The draft released today is mostly identical to last year’s bill approved by the committee that died without a floor vote. Majority Leader Eric Cantor, a Virginia Republican, has said the House will take up a farm bill in the next four months.
The bill would cut spending $39.7 billion over 10 years, according to a preliminary estimate by the Congressional Budget Office. A majority of the reduction would come from spending on nutrition programs, mostly on food stamps, which would drop $20.5 billion in 10 years.
The legislation proposes tightening eligibility for the Low Income Home Energy Assistance Program, which as been backed by Republicans. As with last year’s bill, the draft would bar food-stamp benefits for lottery-game winners and restrict eligibility for college students. The bill keeps an amendment to last year’s committee version to require immigration status checks as part of food-stamp eligibility.
The 576-page bill would reauthorize farm subsidies, federal conservation programs and nutrition programs through Sept. 30, 2018.
Crop subsidies would be cut by 10 percent of total spending, more than the 2.5 percent drop for food stamps. About $6 billion of the projected reductions would come from cuts already enacted through required federal budget actions known as sequestration.
The draft measure retains most provisions for the cotton program from last year’s proposal, including the so-called stacked income protection plan for growers as proposed by the National Cotton Council. The draft eliminates floor prices in an effort to settle a trade dispute.
The U.S. currently pays cotton farmers in Brazil $147 million a year to settle a disagreement over cotton subsidies in exchange for the government of South America’s largest economy not retaliating against U.S. exports. Brazil had sought changes to the income plan in the 2012 farm bill, sending lawmakers in search of language that might resolve the World Trade Organization dispute.
Both the House bill and a draft Senate bill, circulated yesterday, would extend sugar price supports. Candy, snack food and beverage companies that oppose the subsidies have started campaigning to keep the provision out of the legislation. Cane-and beet-sugar growers support the program.
The U.S. limits sugar imports and sets prices for about 5,000 growers, raising consumer costs by $3.5 billion a year, according to an Iowa State University study. Because it helps farmers by setting artificially higher prices rather than with direct payments, government spending is minimal.
Because import restrictions limit competition, U.S. prices tend to be higher than the world market. Trade groups for food and beverage companies including PepsiCo Inc., Mars Inc. and Hershey Co. say quotas hurt profits and cost jobs -- leaving them with little enthusiasm for sugar programs.
The growers’ American Sugar Alliance says proposals to strip out the provision may cause some producers to fail.
The House and Senate drafts include the same dairy plan that stalled House action last year. Long championed by Collin Peterson, the ranking Democrat on the House Agriculture Committee, the proposal would attempt to stabilize milk prices by creating a mechanism to manage supplies.

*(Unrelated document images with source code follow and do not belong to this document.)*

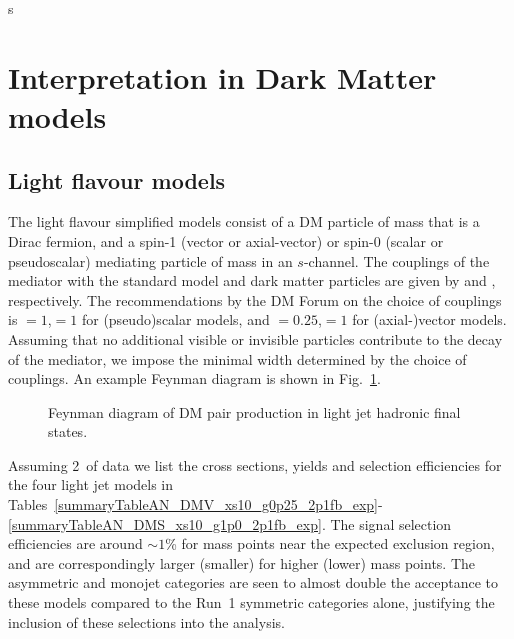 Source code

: s%
\section{Interpretation in Dark Matter models} \label{sec:darkmatter}



\subsection{Light flavour models} \label{sec:dm_lightjet}

The light flavour simplified models consist of a DM particle \pchi of mass
\mchi that is a Dirac fermion, and a spin-1 (vector or axial-vector) or spin-0
(scalar or pseudoscalar) mediating particle \pphi of mass \mphi in an
$s$-channel. The couplings of the mediator with the standard model and dark
matter particles are given by \gsm and \gdm, respectively. The recommendations
by the DM Forum on the choice of couplings is \gsm$=1$,\gdm$=1$ for
(pseudo)scalar models, and \gsm$=0.25$,\gdm$=1$ for (axial-)vector models.
Assuming that no additional visible or invisible particles contribute to the decay 
of the mediator, we impose the minimal width determined by the choice of couplings. 
An example Feynman diagram is shown in Fig.~\ref{fig:DMfeynman}.


\begin{figure}[h!] \centering
  \caption{Feynman diagram of DM pair production in light jet hadronic final states. \cite{Abercrombie:2015wmb}}
  \label{fig:DMfeynman} 
\end{figure}



Assuming 2~\ifb of data we list the cross sections, yields and selection 
efficiencies for the four light jet models in Tables~\ref{summaryTableAN_DMV_xs10_g0p25_2p1fb_exp}-\ref{summaryTableAN_DMS_xs10_g1p0_2p1fb_exp}. The signal selection
efficiencies are around $\sim 1$\% for mass points near the expected exclusion
region, and are correspondingly larger (smaller) for higher (lower) mass points.
The asymmetric and monojet categories are seen to almost double the acceptance
to these models compared to the Run~1 symmetric categories alone, justifying the
inclusion of these selections into the analysis.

Last time around, Speaker John Boehner described that plan as worse than current policy — and he’s no fan of the way it’s done now. He once called it a “Soviet-style” system for its intrusion into markets.
Both bills will be debated in committee next week -- the Senate on May 14, and the House the next day.
The current extension of U.S. farm policy, enacted as part of the New Year’s Eve spending deal, begins to expire Sept. 30.